Taking a page from the (mostly unproven) playbook of their American counterparts, some of the UK’s biggest newspapers are considering creating an online advertising alliance in hopes of achieving scale sufficient to compete with Google and Facebook, according to London’s City A.M., which first reported the news earlier this week.
The publishers of The Times, The Sun, The Guardian and the Daily Mail are said to be in talks to form an ad consortium that would offer advertisers massive scale for multiplatform campaigns through a single buying process.
“Project Juno,” as the effort is called, is reportedly being led by a media executive, Steve Both, chairman of British media planning and buying agency MC&C. It’s currently the subject of a feasibility study, but seems to have already secured the commitment of substantial resources from its prospective members.
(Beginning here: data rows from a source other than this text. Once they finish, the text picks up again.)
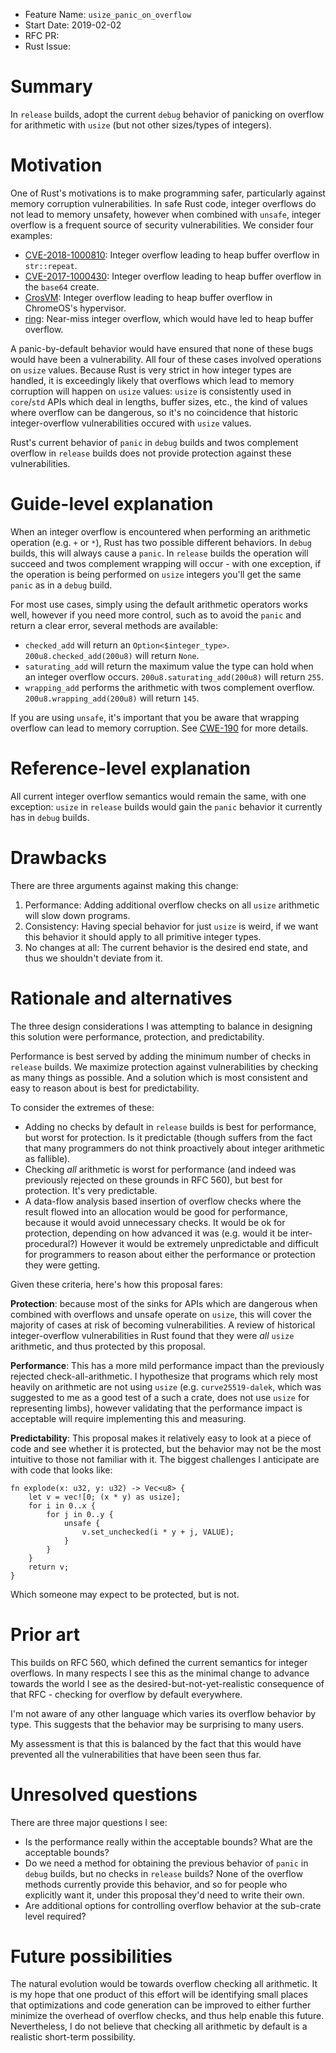 - Feature Name: `usize_panic_on_overflow`
- Start Date: 2019-02-02
- RFC PR:
- Rust Issue:

# Summary
[summary]: #summary

In `release` builds, adopt the current `debug` behavior of panicking on overflow
for arithmetic with `usize` (but not other sizes/types of integers).

# Motivation
[motivation]: #motivation

One of Rust's motivations is to make programming safer, particularly against
memory corruption vulnerabilities. In safe Rust code, integer overflows do not
lead to memory unsafety, however when combined with `unsafe`, integer overflow
is a frequent source of security vulnerabilities. We consider four examples:

- [CVE-2018-1000810](https://groups.google.com/d/msg/rustlang-security-announcements/CmSuTm-SaU0/AzVznVcTCgAJ):
  Integer overflow leading to heap buffer overflow in `str::repeat`.
- [CVE-2017-1000430](https://github.com/alicemaz/rust-base64/commit/24ead980daf11ba563e4fb2516187a56a71ad319):
  Integer overflow leading to heap buffer overflow in the `base64` create.
- [CrosVM](https://bugs.chromium.org/p/chromium/issues/detail?id=892904): Integer
  overflow leading to heap buffer overflow in ChromeOS's hypervisor.
- [ring](https://github.com/briansmith/ring/issues/742): Near-miss integer
  overflow, which would have led to heap buffer overflow.

A panic-by-default behavior would have ensured that none of these bugs would
have been a vulnerability. All four of these cases involved operations on
`usize` values. Because Rust is very strict in how integer types are handled, it
is exceedingly likely that overflows which lead to memory corruption will happen
on `usize` values: `usize` is consistently used in `core`/`std` APIs which deal
in lengths, buffer sizes, etc., the kind of values where overflow can be
dangerous, so it's no coincidence that historic integer-overflow vulnerabilities
occured with `usize` values.

Rust's current behavior of `panic` in `debug` builds and twos complement
overflow in `release` builds does not provide protection against these
vulnerabilities.

# Guide-level explanation
[guide-level-explanation]: #guide-level-explanation

When an integer overflow is encountered when performing an arithmetic operation
(e.g. `+` or `*`), Rust has two possible different behaviors. In `debug` builds,
this will always cause a `panic`. In `release` builds the operation will succeed
and twos complement wrapping will occur - with one exception, if the operation
is being performed on `usize` integers you'll get the same `panic` as in a
`debug` build.

For most use cases, simply using the default arithmetic operators works well,
however if you need more control, such as to avoid the `panic` and return a
clear error, several methods are available:

- `checked_add` will return an `Option<$integer_type>`.
  `200u8.checked_add(200u8)`  will return `None`.
- `saturating_add` will return the maximum value the type can hold when an
  integer overflow occurs. `200u8.saturating_add(200u8)` will return `255`.
- `wrapping_add` performs the arithmetic with twos complement overflow.
  `200u8.wrapping_add(200u8)` will return `145`.

If you are using `unsafe`, it's important that you be aware that wrapping
overflow can lead to memory corruption. See
[CWE-190](https://cwe.mitre.org/data/definitions/190.html) for more details.

# Reference-level explanation
[reference-level-explanation]: #reference-level-explanation

All current integer overflow semantics would remain the same, with one
exception: `usize` in `release` builds would gain the `panic` behavior it
currently has in `debug` builds.

# Drawbacks
[drawbacks]: #drawbacks

There are three arguments against making this change:

1. Performance: Adding additional overflow checks on all `usize` arithmetic will
   slow down programs.
2. Consistency: Having special behavior for just `usize` is weird, if we want
   this behavior it should apply to all primitive integer types.
3. No changes at all: The current behavior is the desired end state, and thus we
   shouldn't deviate from it.

# Rationale and alternatives
[rationale-and-alternatives]: #rationale-and-alternatives

The three design considerations I was attempting to balance in designing this
solution were performance, protection, and predictability.

Performance is best served by adding the minimum number of checks in `release`
builds. We maximize protection against vulnerabilities by checking as many
things as possible. And a solution which is most consistent and easy to reason
about is best for predictability.

To consider the extremes of these:

- Adding no checks by default in `release` builds is best for performance, but
  worst for protection. Is it predictable (though suffers from the fact that
  many programmers do not think proactively about integer arithmetic as
  fallible).
- Checking *all* arithmetic is worst for performance (and indeed was previously
  rejected on these grounds in RFC 560), but best for protection. It's very
  predictable.
- A data-flow analysis based insertion of overflow checks where the result
  flowed into an allocation would be good for performance, because it would
  avoid unnecessary checks. It would be ok for protection, depending on how
  advanced it was (e.g. would it be inter-procedural?) However it would be
  extremely unpredictable and difficult for programmers to reason about either
  the performance or protection they were getting.

Given these criteria, here's how this proposal fares:

**Protection**: because most of the sinks for APIs which are dangerous when
combined with overflows and unsafe operate on `usize`, this will cover the
majority of cases at risk of becoming vulnerabilities. A review of historical
integer-overflow vulnerabilities in Rust found that they were *all* `usize`
arithmetic, and thus protected by this proposal.

**Performance**: This has a more mild performance impact than the previously
rejected check-all-arithmetic. I hypothesize that programs which rely most
heavily on arithmetic are not using `usize` (e.g. `curve25519-dalek`, which
was suggested to me as a good test of a such a crate, does not use `usize` for
representing limbs), however validating that the performance impact is
acceptable will require implementing this and measuring.

**Predictability**: This proposal makes it relatively easy to look at a piece of
code and see whether it is protected, but the behavior may not be the most
intuitive to those not familiar with it. The biggest challenges I anticipate are
with code that looks like:

```
fn explode(x: u32, y: u32) -> Vec<u8> {
    let v = vec![0; (x * y) as usize];
    for i in 0..x {
        for j in 0..y {
            unsafe {
                v.set_unchecked(i * y + j, VALUE);
            }
        }
    }
    return v;
}
```

Which someone may expect to be protected, but is not.

# Prior art
[prior-art]: #prior-art

This builds on RFC 560, which defined the current semantics for integer
overflows. In many respects I see this as the minimal change to advance towards
the world I see as the desired-but-not-yet-realistic consequence of that RFC -
checking for overflow by default everywhere.

I'm not aware of any other language which varies its overflow behavior by type.
This suggests that the behavior may be surprising to many users.

My assessment is that this is balanced by the fact that this would have
prevented all the vulnerabilities that have been seen thus far.

# Unresolved questions
[unresolved-questions]: #unresolved-questions

There are three major questions I see:

- Is the performance really within the acceptable bounds? What are the
  acceptable bounds?
- Do we need a method for obtaining the previous behavior of `panic` in `debug`
  builds, but no checks in `release` builds? None of the overflow methods
  currently provide this behavior, and so for people who explicitly want it,
  under this proposal they'd need to write their own.
- Are additional options for controlling overflow behavior at the sub-crate
  level required?

# Future possibilities
[future-possibilities]: #future-possibilities

The natural evolution would be towards overflow checking all arithmetic. It is
my hope that one product of this effort will be identifying small places that
optimizations and code generation can be improved to either further minimize the
overhead of overflow checks, and thus help enable this future. Nevertheless, I
do not believe that checking all arithmetic by default is a realistic short-term
possibility.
As City A.M. notes, this isn’t the longtime competitors’ first foray into the sometimes fraught world of ad alliances.
Last year, The Guardian, Financial Times and Reuters joined forces to form a programmatic ad network called Pangaea, but the supercontinent-inspired sales agreement has met with only modest success.
Meanwhile, U.S. newspapers are pushing ahead with similar efforts despite the middling results of previous attempts.
In April of this year, Gannett, Tribune Publishing, McClatchy and Hearst announced the launch of Nucleus Marketing Solutions, led by Seth Rogin, formerly CRO at Mashable. Together, the partners claim to reach a combined audience of 168 million U.S. unique visitors per month, including 70% of consumers in the country’s top 30 media markets.
However, earlier iterations of newspaper ad networks fell flat. Back in 2008, Tribune joined forces with The New York Times Co., Hearst, and Gannett to launch a new network, QuadrantOne, to pool online ad inventory. The joint venture eventually rolled out programmatic ad sales, but was later shut down in 2013.